Author Kellie Coates Gilbert shows there’s an equal amount of juice in writing a dramatic version of the same story, set in the same state. Claire Massey is the "Woman of Fortune." Her husband Tuck is a cattle baron worth nearly a billion dollars; her daughter Lainie’s about to marry a future senator; her son Garrett works with Tuck and married a Texas beauty queen. They have a 40,000 acre ranch and vacation homes all over the world. There are luxurious parties, designer gowns, friendships with politicians and celebrities. The only fly in the ointment is that youngest child Max is a bit of a black sheep, having dropped out of school and moved off the ranch to work at a small newspaper.
Unfortunately, it turns out that Tuck is the personification of that Texas insult, “He’s all hat and no cattle.” In the middle of a fundraiser for Lainie’s fiancée, Tuck is arrested for a massive, Bernie-Madoff-style fraud, led away in handcuffs. And Claire’s world explodes. At first, Claire believes it’s all a big mistake. Maybe Tuck cut a few corners, but there’s no way he deliberately defrauded all those investors. But no. Tuck admits he’s guilty. And it’s not just anonymous bankers and stock brokers he stole from. It’s Claire’s best friend. Her mother. Even their church.
With the family’s public image in tatters, Lainie’s fiancée dumps her, Garrett and his wife move to Houston, and Claire is forced to leave their mansion and move into a two-bedroom condo with her now equally broke mother. While Max, surprisingly, is the only one Claire can really lean on, Lainie takes desperate measures to hang onto the opulent lifestyle she believes she deserves. All the while, Clair grapples with questions of love and forgiveness: How can the love of her life for thirty years be the same man who did these horrible things? How can she possibly forgive him? Should she wait out his twenty-year prison sentence… or move on with another man?
I found A Woman of Fortune to be just as engrossing as GCB, even without the humor. It’s very well written, and Claire is a hugely sympathetic character -- even at the beginning of the book when she reigns as queen of Dallas. Her children, however, are less so – especially Lainie, who was born with a silver spoon in her mouth and believes she’s better than other people. Questions of faith come up in natural ways, and Claire finds comfort in the spiritual words of her Hispanic housekeeper, Margarita. While I disagreed with Claire’s dilemma – if someone had done to me and my children what Tuck did to Claire I wouldn’t even consider staying with him – author Gilbert does a wonderful job of establishing their relationship and Claire’s priorities so that her confusion is a natural part of her character.

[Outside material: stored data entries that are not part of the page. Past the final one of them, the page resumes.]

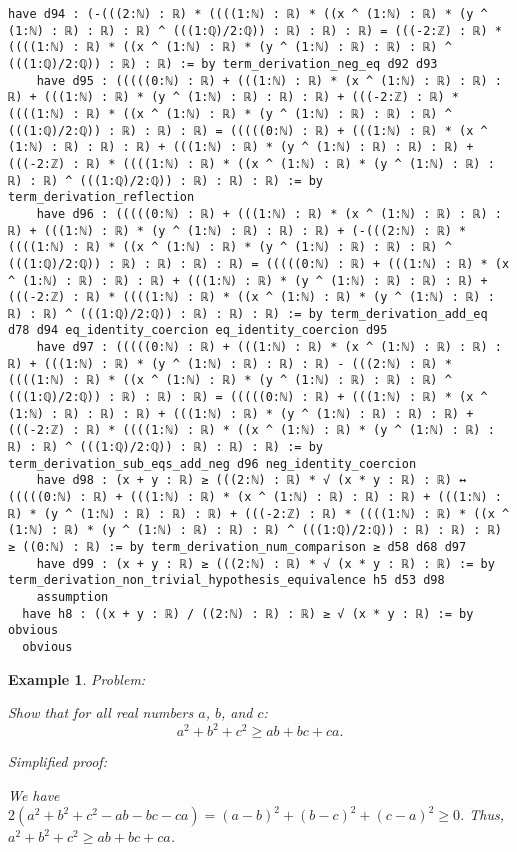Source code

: \documentclass{article}
\newtheorem{example}{Example}
\begin{document}
\begin{tcolorbox}[colback=white!10, width=\linewidth]
\begin{lstlisting}[language=Lean4]
    have d94 : (-(((2:ℕ) : ℝ) * ((((1:ℕ) : ℝ) * ((x ^ (1:ℕ) : ℝ) * (y ^ (1:ℕ) : ℝ) : ℝ) : ℝ) ^ (((1:ℚ)/2:ℚ)) : ℝ) : ℝ) : ℝ) = (((-2:ℤ) : ℝ) * ((((1:ℕ) : ℝ) * ((x ^ (1:ℕ) : ℝ) * (y ^ (1:ℕ) : ℝ) : ℝ) : ℝ) ^ (((1:ℚ)/2:ℚ)) : ℝ) : ℝ) := by term_derivation_neg_eq d92 d93
    have d95 : (((((0:ℕ) : ℝ) + (((1:ℕ) : ℝ) * (x ^ (1:ℕ) : ℝ) : ℝ) : ℝ) + (((1:ℕ) : ℝ) * (y ^ (1:ℕ) : ℝ) : ℝ) : ℝ) + (((-2:ℤ) : ℝ) * ((((1:ℕ) : ℝ) * ((x ^ (1:ℕ) : ℝ) * (y ^ (1:ℕ) : ℝ) : ℝ) : ℝ) ^ (((1:ℚ)/2:ℚ)) : ℝ) : ℝ) : ℝ) = (((((0:ℕ) : ℝ) + (((1:ℕ) : ℝ) * (x ^ (1:ℕ) : ℝ) : ℝ) : ℝ) + (((1:ℕ) : ℝ) * (y ^ (1:ℕ) : ℝ) : ℝ) : ℝ) + (((-2:ℤ) : ℝ) * ((((1:ℕ) : ℝ) * ((x ^ (1:ℕ) : ℝ) * (y ^ (1:ℕ) : ℝ) : ℝ) : ℝ) ^ (((1:ℚ)/2:ℚ)) : ℝ) : ℝ) : ℝ) := by term_derivation_reflection
    have d96 : (((((0:ℕ) : ℝ) + (((1:ℕ) : ℝ) * (x ^ (1:ℕ) : ℝ) : ℝ) : ℝ) + (((1:ℕ) : ℝ) * (y ^ (1:ℕ) : ℝ) : ℝ) : ℝ) + (-(((2:ℕ) : ℝ) * ((((1:ℕ) : ℝ) * ((x ^ (1:ℕ) : ℝ) * (y ^ (1:ℕ) : ℝ) : ℝ) : ℝ) ^ (((1:ℚ)/2:ℚ)) : ℝ) : ℝ) : ℝ) : ℝ) = (((((0:ℕ) : ℝ) + (((1:ℕ) : ℝ) * (x ^ (1:ℕ) : ℝ) : ℝ) : ℝ) + (((1:ℕ) : ℝ) * (y ^ (1:ℕ) : ℝ) : ℝ) : ℝ) + (((-2:ℤ) : ℝ) * ((((1:ℕ) : ℝ) * ((x ^ (1:ℕ) : ℝ) * (y ^ (1:ℕ) : ℝ) : ℝ) : ℝ) ^ (((1:ℚ)/2:ℚ)) : ℝ) : ℝ) : ℝ) := by term_derivation_add_eq d78 d94 eq_identity_coercion eq_identity_coercion d95
    have d97 : (((((0:ℕ) : ℝ) + (((1:ℕ) : ℝ) * (x ^ (1:ℕ) : ℝ) : ℝ) : ℝ) + (((1:ℕ) : ℝ) * (y ^ (1:ℕ) : ℝ) : ℝ) : ℝ) - (((2:ℕ) : ℝ) * ((((1:ℕ) : ℝ) * ((x ^ (1:ℕ) : ℝ) * (y ^ (1:ℕ) : ℝ) : ℝ) : ℝ) ^ (((1:ℚ)/2:ℚ)) : ℝ) : ℝ) : ℝ) = (((((0:ℕ) : ℝ) + (((1:ℕ) : ℝ) * (x ^ (1:ℕ) : ℝ) : ℝ) : ℝ) + (((1:ℕ) : ℝ) * (y ^ (1:ℕ) : ℝ) : ℝ) : ℝ) + (((-2:ℤ) : ℝ) * ((((1:ℕ) : ℝ) * ((x ^ (1:ℕ) : ℝ) * (y ^ (1:ℕ) : ℝ) : ℝ) : ℝ) ^ (((1:ℚ)/2:ℚ)) : ℝ) : ℝ) : ℝ) := by term_derivation_sub_eqs_add_neg d96 neg_identity_coercion
    have d98 : (x + y : ℝ) ≥ (((2:ℕ) : ℝ) * √ (x * y : ℝ) : ℝ) ↔ (((((0:ℕ) : ℝ) + (((1:ℕ) : ℝ) * (x ^ (1:ℕ) : ℝ) : ℝ) : ℝ) + (((1:ℕ) : ℝ) * (y ^ (1:ℕ) : ℝ) : ℝ) : ℝ) + (((-2:ℤ) : ℝ) * ((((1:ℕ) : ℝ) * ((x ^ (1:ℕ) : ℝ) * (y ^ (1:ℕ) : ℝ) : ℝ) : ℝ) ^ (((1:ℚ)/2:ℚ)) : ℝ) : ℝ) : ℝ) ≥ ((0:ℕ) : ℝ) := by term_derivation_num_comparison ≥ d58 d68 d97
    have d99 : (x + y : ℝ) ≥ (((2:ℕ) : ℝ) * √ (x * y : ℝ) : ℝ) := by term_derivation_non_trivial_hypothesis_equivalence h5 d53 d98
    assumption
  have h8 : ((x + y : ℝ) / ((2:ℕ) : ℝ) : ℝ) ≥ √ (x * y : ℝ) := by obvious
  obvious

\end{lstlisting}
\end{tcolorbox}


\begin{example}
Problem:
\begin{tcolorbox}[colback=yellow!10, width=\linewidth]
Show that for all real numbers $a$, $b$, and $c$:
    $$a^2 + b^2 + c^2 \geq ab + bc + ca.$$
\end{tcolorbox}

Simplified proof:
\begin{tcolorbox}[colback=blue!10, width=\linewidth]
We have $2(a^2 + b^2 + c^2 - ab - bc - ca) = (a-b)^2 + (b-c)^2 + (c-a)^2 \ge 0$. Thus, $a^2 + b^2 + c^2 \geq ab + bc + ca$.
\end{tcolorbox}
\end{example}
\end{document}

Gilbert is a former legal investigator who worked on the biggest cattle fraud case in history, and her knowledge is obvious but never inaccessible. Like many women of her status, Claire is relatively clueless of the day-to-day workings of her husband’s business, and Gilbert uses Claire’s naiveté as a way to explain goings-on to the reader. Gilbert is also a Christian, and her faith is obvious in her characters’ struggles.
My only complaint about the book is that there is only one professional woman in the novel, and she only appears briefly toward the end. Lainie has no ambition other than to be a political wife, and Claire never has any dreams that her daughter might have achievements of her own. Garrett’s wife Marcy is a former beauty queen without a job, and Claire’s own mother married for money and constantly urges her daughter to do the same. Claire’s best friend is married to a successful doctor and presumably has no job of her own. Even so, Claire is able to establish her own business with relatively few missteps.
Even with this minor flaw, I enjoyed A Woman of Fortune immensely, devouring the entire book in one sitting. Gilbert has other books coming out in her “Texas Gold” collection, and I look forward to reading them.
Thanks to Revell (Baker Publishing) for the book in exchange for an honest review.
1 comment:
I love these kinds of stories, especially if it's set in Dallas. I just added it to my Amazon wishlist.